▶ _What you will do_: Copy verbatim the block of lines in the entries below whose first line contains "has not been" and whose last line contains "models, e.g. ensemble-based". Leave out all other lines.

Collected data
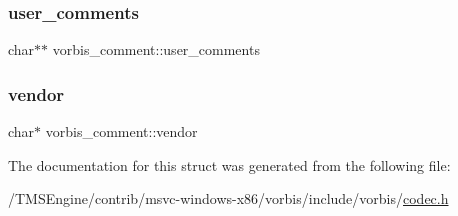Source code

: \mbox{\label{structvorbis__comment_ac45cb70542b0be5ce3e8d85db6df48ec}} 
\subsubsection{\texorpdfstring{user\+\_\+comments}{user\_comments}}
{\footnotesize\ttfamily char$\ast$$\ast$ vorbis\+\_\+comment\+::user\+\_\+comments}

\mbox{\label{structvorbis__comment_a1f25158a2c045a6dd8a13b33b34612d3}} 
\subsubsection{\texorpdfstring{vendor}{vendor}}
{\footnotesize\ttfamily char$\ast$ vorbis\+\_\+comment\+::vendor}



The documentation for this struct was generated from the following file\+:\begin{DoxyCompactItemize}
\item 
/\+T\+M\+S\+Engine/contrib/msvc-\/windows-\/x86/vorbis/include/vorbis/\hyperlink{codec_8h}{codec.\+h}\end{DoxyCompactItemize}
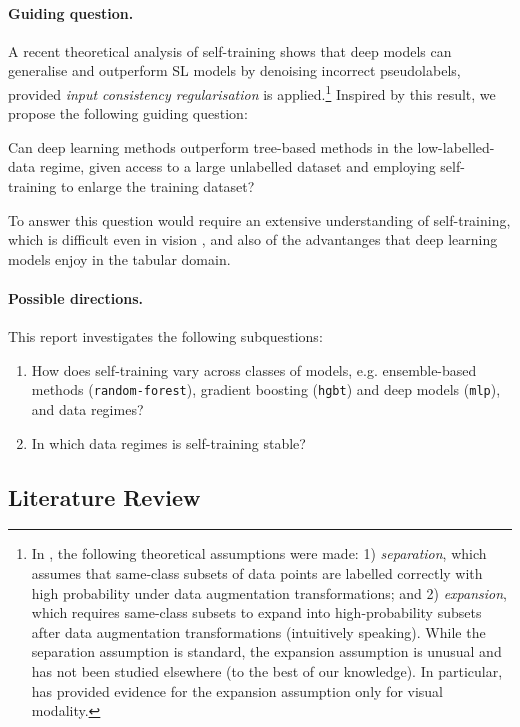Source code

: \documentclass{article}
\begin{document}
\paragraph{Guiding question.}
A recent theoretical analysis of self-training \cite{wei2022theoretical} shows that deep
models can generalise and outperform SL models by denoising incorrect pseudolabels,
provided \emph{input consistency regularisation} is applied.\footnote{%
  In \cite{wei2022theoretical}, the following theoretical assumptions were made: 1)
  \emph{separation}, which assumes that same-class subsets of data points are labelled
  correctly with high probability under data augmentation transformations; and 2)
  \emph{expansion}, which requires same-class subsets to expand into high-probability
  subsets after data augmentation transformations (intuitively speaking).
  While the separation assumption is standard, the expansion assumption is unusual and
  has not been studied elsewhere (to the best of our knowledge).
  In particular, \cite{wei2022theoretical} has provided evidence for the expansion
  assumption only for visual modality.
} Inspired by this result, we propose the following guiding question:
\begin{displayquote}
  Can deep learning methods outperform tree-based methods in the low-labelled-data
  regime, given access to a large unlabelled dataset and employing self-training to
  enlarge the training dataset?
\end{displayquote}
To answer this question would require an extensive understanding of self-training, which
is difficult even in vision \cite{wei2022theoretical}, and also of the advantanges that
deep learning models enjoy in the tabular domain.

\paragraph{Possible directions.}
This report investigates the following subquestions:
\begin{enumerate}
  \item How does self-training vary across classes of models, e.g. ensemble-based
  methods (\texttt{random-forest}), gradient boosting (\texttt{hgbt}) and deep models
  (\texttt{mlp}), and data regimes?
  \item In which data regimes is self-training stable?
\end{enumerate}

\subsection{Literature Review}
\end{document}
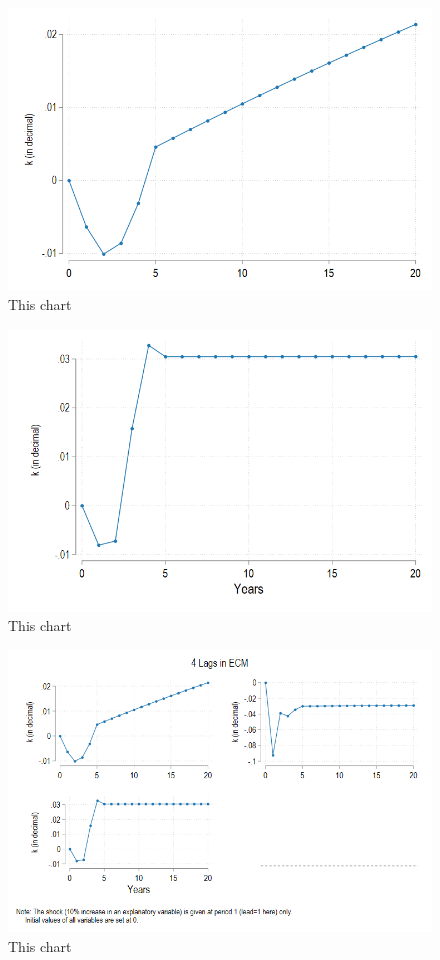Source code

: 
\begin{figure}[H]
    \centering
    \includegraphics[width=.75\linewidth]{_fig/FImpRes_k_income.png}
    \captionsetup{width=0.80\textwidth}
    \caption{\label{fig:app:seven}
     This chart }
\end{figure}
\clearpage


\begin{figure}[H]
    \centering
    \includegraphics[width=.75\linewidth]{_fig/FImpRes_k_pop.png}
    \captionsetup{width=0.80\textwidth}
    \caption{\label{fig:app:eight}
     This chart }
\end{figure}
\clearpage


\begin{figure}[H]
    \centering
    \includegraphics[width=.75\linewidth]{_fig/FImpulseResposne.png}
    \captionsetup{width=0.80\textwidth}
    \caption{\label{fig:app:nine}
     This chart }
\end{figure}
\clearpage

▶ _Exercise output_:
  has not been studied elsewhere (to the best of our knowledge).
  In particular, \cite{wei2022theoretical} has provided evidence for the expansion
  assumption only for visual modality.
} Inspired by this result, we propose the following guiding question:
\begin{displayquote}
  Can deep learning methods outperform tree-based methods in the low-labelled-data
  regime, given access to a large unlabelled dataset and employing self-training to
  enlarge the training dataset?
\end{displayquote}
To answer this question would require an extensive understanding of self-training, which
is difficult even in vision \cite{wei2022theoretical}, and also of the advantanges that
deep learning models enjoy in the tabular domain.

\paragraph{Possible directions.}
This report investigates the following subquestions:
\begin{enumerate}
  \item How does self-training vary across classes of models, e.g. ensemble-based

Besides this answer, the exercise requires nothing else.